Schneeflocken fallen. Kamine prasseln. Im Dörfchen Västlinge wird Weihnachten gefeiert. Einzig die Leiche im örtlichen Lebensmittelladen stört die Idylle ...

Für alle Fans von Miss Marple und Hercule Poirot! Und natürlich Inspector Barnaby ... Schwedische Spannung zu Weihnachten.

Maria Lang (1914-1991, eigentlich Dagmar Maria Lange) gilt als erste Krimikönigin Schwedens. 1949 debütierte sie mit 'Nicht nur der Mörder lügt', danach veröffentlichte sie bis 1990 jedes Jahr ein weiteres Buch, insgesamt 42. 'Nicht nur der Mörder lügt' sowie 'Tragödie auf einem Landfriedhof' gehören zu den sechs Lang-Romanen, die 2013 in Schweden neu verfilmt wurden und gerade international neu entdeckt werden.

ERSTES KAPITEL

Das Pfarrhaus von Västlinge lag im Schatten der von einem kleinen Friedhof umgebenen Kirche. Von Tords Arbeitszimmer in der oberen Etage aus ließ ich meinen Blick über die Reihen von Gräbern, Kreuzen und Grabsteinen schweifen; dahinter, zwischen den schwarzen Zweigen der Bäume, konnte man hier und dort das mächtige graue Kirchengemäuer erahnen. An jenem wolkenverhangenen Dezembertag mutete alles trüb und tot und beklemmend an. Nur ein Motorrad, das mit voll geöffneter Drosselklappe über die Landstraße bretterte, und der Rauch aus dem Schornstein eines weißen Wohnhauses auf der anderen Straßenseite durchbrachen die Stille und Eintönigkeit der kargen Flachlandschaft.

Fröstelnd überlegte ich, wie es sich anfühlen mochte, tagein, tagaus, Jahr um Jahr an diesem Ort zu leben, und wandte mich dann vom Fenster ab, um meinen Onkel zu mustern.

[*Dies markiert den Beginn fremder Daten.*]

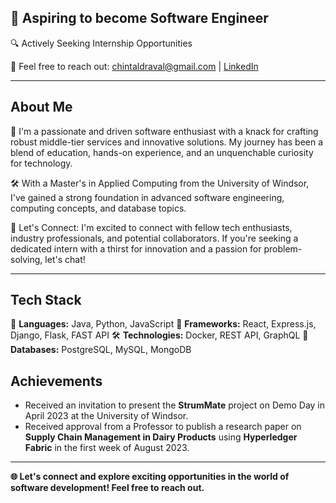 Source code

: 
## 🚀 Aspiring to become Software Engineer

🔍 Actively Seeking Internship Opportunities

📧 Feel free to reach out: chintaldraval@gmail.com | [LinkedIn](https://www.linkedin.com/in/chintalraval63/)

---

## About Me

🌱 I'm a passionate and driven software enthusiast with a knack for crafting robust middle-tier services and innovative solutions. My journey has been a blend of education, hands-on experience, and an unquenchable curiosity for technology.

🛠️ With a Master's in Applied Computing from the University of Windsor, I've gained a strong foundation in advanced software engineering, computing concepts, and database topics.



🤝 Let's Connect: I'm excited to connect with fellow tech enthusiasts, industry professionals, and potential collaborators. If you're seeking a dedicated intern with a thirst for innovation and a passion for problem-solving, let's chat!

---

## Tech Stack

🚀 **Languages:** Java, Python, JavaScript
🌟 **Frameworks:** React, Express.js, Django, Flask, FAST API
🛠 **Technologies:** Docker, REST API, GraphQL
🧰 **Databases:** PostgreSQL, MySQL, MongoDB


## Achievements

- Received an invitation to present the **StrumMate** project on Demo Day in April 2023 at the University of Windsor.
- Received approval from a Professor to publish a research paper on **Supply Chain Management in Dairy Products** using **Hyperledger Fabric** in the first week of August 2023.

---

**🌐 Let's connect and explore exciting opportunities in the world of software development! Feel free to reach out.**
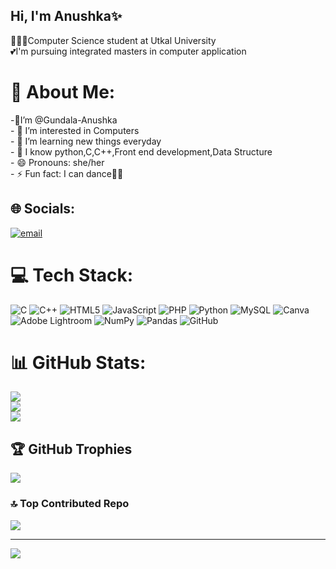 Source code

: ## Hi, I'm Anushka✨



👩🏻‍🎓Computer Science student at Utkal University<br/>
💕I'm pursuing integrated masters in computer application<br/>
# 💫 About Me:
-👋I’m @Gundala-Anushka<br>- 👀 I’m interested in Computers<br>- 🌱 I’m learning new things everyday <br>- 💞️ I know python,C,C++,Front end development,Data Structure<br>- 😄 Pronouns: she/her<br>- ⚡ Fun fact: I can dance💃🏻<br>


## 🌐 Socials:
[![email](https://img.shields.io/badge/Email-D14836?logo=gmail&logoColor=white)](mailto:gundalaanushka7@gmail.com) 

# 💻 Tech Stack:
![C](https://img.shields.io/badge/c-%2300599C.svg?style=for-the-badge&logo=c&logoColor=white) ![C++](https://img.shields.io/badge/c++-%2300599C.svg?style=for-the-badge&logo=c%2B%2B&logoColor=white) ![HTML5](https://img.shields.io/badge/html5-%23E34F26.svg?style=for-the-badge&logo=html5&logoColor=white) ![JavaScript](https://img.shields.io/badge/javascript-%23323330.svg?style=for-the-badge&logo=javascript&logoColor=%23F7DF1E) ![PHP](https://img.shields.io/badge/php-%23777BB4.svg?style=for-the-badge&logo=php&logoColor=white) ![Python](https://img.shields.io/badge/python-3670A0?style=for-the-badge&logo=python&logoColor=ffdd54) ![MySQL](https://img.shields.io/badge/mysql-4479A1.svg?style=for-the-badge&logo=mysql&logoColor=white) ![Canva](https://img.shields.io/badge/Canva-%2300C4CC.svg?style=for-the-badge&logo=Canva&logoColor=white) ![Adobe Lightroom](https://img.shields.io/badge/Adobe%20Lightroom-31A8FF.svg?style=for-the-badge&logo=Adobe%20Lightroom&logoColor=white) ![NumPy](https://img.shields.io/badge/numpy-%23013243.svg?style=for-the-badge&logo=numpy&logoColor=white) ![Pandas](https://img.shields.io/badge/pandas-%23150458.svg?style=for-the-badge&logo=pandas&logoColor=white) ![GitHub](https://img.shields.io/badge/github-%23121011.svg?style=for-the-badge&logo=github&logoColor=white)
# 📊 GitHub Stats:
![](https://github-readme-stats.vercel.app/api?username=Gundala-Anushka&theme=dark&hide_border=false&include_all_commits=false&count_private=false)<br/>
![](https://nirzak-streak-stats.vercel.app/?user=Gundala-Anushka&theme=dark&hide_border=false)<br/>
![](https://github-readme-stats.vercel.app/api/top-langs/?username=Gundala-Anushka&theme=dark&hide_border=false&include_all_commits=false&count_private=false&layout=compact)

## 🏆 GitHub Trophies
![](https://github-profile-trophy.vercel.app/?username=Gundala-Anushka&theme=dark&no-frame=false&no-bg=true&margin-w=4)

### 🔝 Top Contributed Repo
![](https://github-contributor-stats.vercel.app/api?username=Gundala-Anushka&limit=5&theme=onedark&combine_all_yearly_contributions=true)

---
[![](https://visitcount.itsvg.in/api?id=Gundala-Anushka&icon=0&color=0)](https://visitcount.itsvg.in)

<!-- Proudly created with GPRM ( https://gprm.itsvg.in ) -->
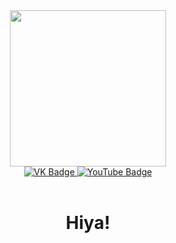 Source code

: <div id="header" align="center">
    <img src="https://media0.giphy.com/media/8gL2atfsEJFs1oZDZI/200w.webp?cid=ecf05e47jw3tjt47vz8q2pi2114j7xjd5n06s0b3pw9zcuye&ep=v1_gifs_search&rid=200w.webp&ct=g" width="250">
</div>
<div id="badges" align="center">
    <a href="https://vk.com/popovnekolay">
        <img src="https://img.shields.io/badge/VK-orange?style=for-the-badge&logo=vk&logoColor=brown" alt="VK Badge">
    </a>
    <a href="https://www.youtube.com/channel/UC4jhVq_GZgV8WXMUdgozx3g">
        <img src="https://img.shields.io/badge/YouTube-blue?style=for-the-badge&logo=YouTube&logoColor=green" alt="YouTube Badge">
    </a>
</div>
<div align="center">
    <img src="https://komarev.com/ghpvc/?username=nickppv&style=flat-square&color=green&label=You're+Wonderful+Person+№" alt=""/>
</div>
<br>
<h1 align="center">Hiya!</h1>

Tord Ekstedt war achtundvierzig Jahre alt, hatte graue Augen, ein verschmitztes Lächeln, und sein dunkles Haar changierte an den Schläfen allmählich ins Weiße. Wäre er nicht so hager und schlaksig und sein scharf geschnittenes, asketisches Gesicht nicht so blass gewesen, hätte man ihn durchaus für gutaussehend halten können. Trotzdem war ich versucht zu behaupten, dass mein Vater mit seinen sechzig Jahren, dem silbergrauen Haar und dem professoralen Auftreten jünger und vitaler wirkte.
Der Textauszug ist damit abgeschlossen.